Почему? Потому что выпил? Или…
Я спросил, тоже полушутя:
– Не кажется ли вам, что вчерашние газеты полностью подтверждают вашу теорию?
– Сообщение о казни трех коммунистов? – сразу догадался он.
– Да. Так что – их тоже из самолюбия?
– Если хотите… Вообще у нас, венгров, странные нравы. Вспомните, как мы принимали католичество. Святого Геллерта, посланца самого папы, сунули в бочку с гвоздями и спустили с горы в Дунай! Неплохо? После этого можно было думать, что с католичеством все кончено. Православие, магометанство, буддизм, все, что угодно, только не католичество. И пожалуйста! Много ли еще в Европе таких ревностных католиков, как венгры? – Он скривил в усмешке губы. – Ведь если признать честно и откровенно, земля крестьянам, заводы рабочим – это привлекательная штука. Очень! Для них, конечно. Привлекательная и чертовски понятная. Что можно ей противопоставить, что? «Хамы сами не справятся»? Устарело, устарело! Вот самый простой ответ: «А Россия?» И все -возразить нечего, а, лейти? В самом деле, если они сюда, к нам, добрались, если они вот-вот доберутся до Берлина, то значит хамы прекрасно справляются сами. Вы над этим никогда не задумывались, а, лейти?
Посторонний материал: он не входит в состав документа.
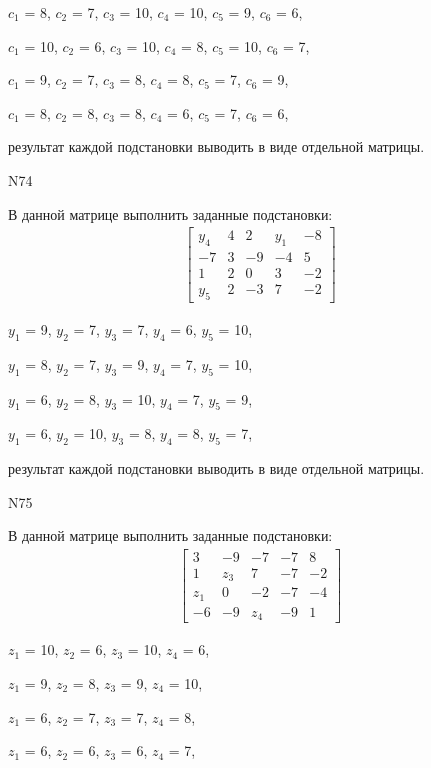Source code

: \documentclass[11pt]{report}
\begin{document}
$c_{1}$ = 8, $c_{2}$ = 7, $c_{3}$ = 10, $c_{4}$ = 10, $c_{5}$ = 9, $c_{6}$ = 6, 

$c_{1}$ = 10, $c_{2}$ = 6, $c_{3}$ = 10, $c_{4}$ = 8, $c_{5}$ = 10, $c_{6}$ = 7, 

$c_{1}$ = 9, $c_{2}$ = 7, $c_{3}$ = 8, $c_{4}$ = 8, $c_{5}$ = 7, $c_{6}$ = 9, 

$c_{1}$ = 8, $c_{2}$ = 8, $c_{3}$ = 8, $c_{4}$ = 6, $c_{5}$ = 7, $c_{6}$ = 6, 

результат каждой подстановки выводить в виде отдельной матрицы.

N74

В данной матрице выполнить заданные подстановки:
\begin{align*}
\left[\begin{matrix}y_{4} & 4 & 2 & y_{1} & -8\\-7 & 3 & -9 & -4 & 5\\1 & 2 & 0 & 3 & -2\\y_{5} & 2 & -3 & 7 & -2\end{matrix}\right]
\end{align*}


$y_{1}$ = 9, $y_{2}$ = 7, $y_{3}$ = 7, $y_{4}$ = 6, $y_{5}$ = 10, 

$y_{1}$ = 8, $y_{2}$ = 7, $y_{3}$ = 9, $y_{4}$ = 7, $y_{5}$ = 10, 

$y_{1}$ = 6, $y_{2}$ = 8, $y_{3}$ = 10, $y_{4}$ = 7, $y_{5}$ = 9, 

$y_{1}$ = 6, $y_{2}$ = 10, $y_{3}$ = 8, $y_{4}$ = 8, $y_{5}$ = 7, 

результат каждой подстановки выводить в виде отдельной матрицы.

N75

В данной матрице выполнить заданные подстановки:
\begin{align*}
\left[\begin{matrix}3 & -9 & -7 & -7 & 8\\1 & z_{3} & 7 & -7 & -2\\z_{1} & 0 & -2 & -7 & -4\\-6 & -9 & z_{4} & -9 & 1\end{matrix}\right]
\end{align*}


$z_{1}$ = 10, $z_{2}$ = 6, $z_{3}$ = 10, $z_{4}$ = 6, 

$z_{1}$ = 9, $z_{2}$ = 8, $z_{3}$ = 9, $z_{4}$ = 10, 

$z_{1}$ = 6, $z_{2}$ = 7, $z_{3}$ = 7, $z_{4}$ = 8, 

$z_{1}$ = 6, $z_{2}$ = 6, $z_{3}$ = 6, $z_{4}$ = 7, 
\end{document}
От необходимости ответить меня избавил телефонный звонок.
Комочин. Или Аги? Может быть, она вернулась из Будапешта.
Я пошел к телефону.
– Слушаю.
– Господин лейтенант, вам нужно немедленно в роту.
Я не узнал голоса.
– Кто это?
– Лейтенант Нема.
– Что-нибудь случилось?
– Да…
Я вернулся в комнату.
– Простите, господин Денеш, меня требуют на службу.
– Что ж! – он с сожалением развел руками. – Дело военное! Надеюсь, еще не русские?.. Мне было приятно посидеть с вами. Вы мне очень симпатичны, лейти, и если бы я мог что-нибудь сделать для вас…
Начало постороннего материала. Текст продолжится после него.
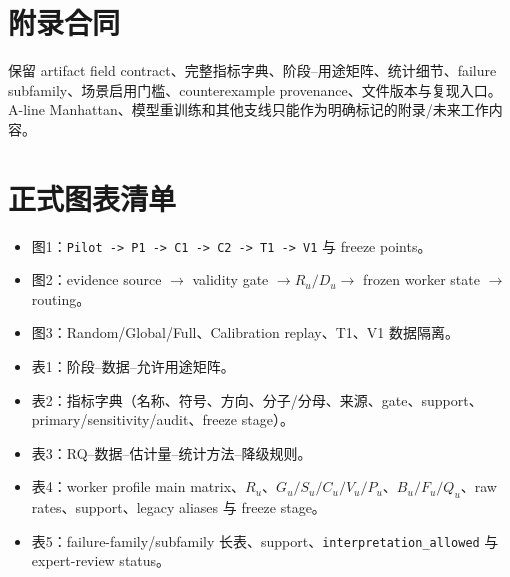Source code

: \documentclass[UTF8,a4paper,12pt]{ctexart}
\begin{document}
\appendix
\section{附录合同}
保留 artifact field contract、完整指标字典、阶段--用途矩阵、统计细节、failure subfamily、场景启用门槛、counterexample provenance、文件版本与复现入口。A-line Manhattan、模型重训练和其他支线只能作为明确标记的附录/未来工作内容。

\section*{正式图表清单}
\begin{itemize}
  \item 图1：\texttt{Pilot -> P1 -> C1 -> C2 -> T1 -> V1} 与 freeze points。
  \item 图2：evidence source $\to$ validity gate $\to R_u/D_u \to$ frozen worker state $\to$ routing。
  \item 图3：Random/Global/Full、Calibration replay、T1、V1 数据隔离。
  \item 表1：阶段--数据--允许用途矩阵。
  \item 表2：指标字典（名称、符号、方向、分子/分母、来源、gate、support、primary/sensitivity/audit、freeze stage）。
  \item 表3：RQ--数据--估计量--统计方法--降级规则。
  \item 表4：worker profile main matrix、$R_u$、$G_u/S_u/C_u/V_u/P_u$、$B_u/F_u/Q_u$、raw rates、support、legacy aliases 与 freeze stage。
  \item 表5：failure-family/subfamily 长表、support、\texttt{interpretation\_allowed} 与 expert-review status。
\end{itemize}
\end{document}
– Благодарю. Я тоже очень сожалею, но мне действительно надо туда.
Он переспросил со странной улыбкой:
– Туда?
– Туда.
Я пошел к двери.
– Одну минуту, лейти. Не сердитесь, пожалуйста, но вы очень своеобразно выговариваете слово «туда». Это наречие «палоц», район Шалготарьяна. Не всякий заметит, конечно, но я когда-то специально изучал венгерские наречия… А ведь вы родом не оттуда. Ваш отец словак из Ясберени, вы говорили?
– Да, – пришлось подтвердить мне.
Как я мог упустить из виду! Дядя Фери действительно из Шалготарьяна, и это наложило отпечаток и на мое произношение – ведь я у него учился венгерскому языку.
– Но зато ваша уважаемая матушка – «палоц», – узкие бескровные губы Денеша все еще усмехались. – Несомненно «палоц». Ведь так?
– Да, – выдавил я и вышел на лестничную площадку.
Что он знает? Для чего затеял этот разговор?
Чтобы поймать меня?
Или предупредить?
Я торопился. Мои шаги гулко отдавались на безлюдной улице.
Лейтенант Нема поджидал меня в скверике, за квартал от нашей чарды.
– Капитан Ковач ранен.
Я опустился на садовую скамейку, влажную от росы.
– Тяжело?
– Слепое пулевое ранение в грудь. Пуля застряла в правом легком.
– Где он теперь? – спросил я после недолгого молчания.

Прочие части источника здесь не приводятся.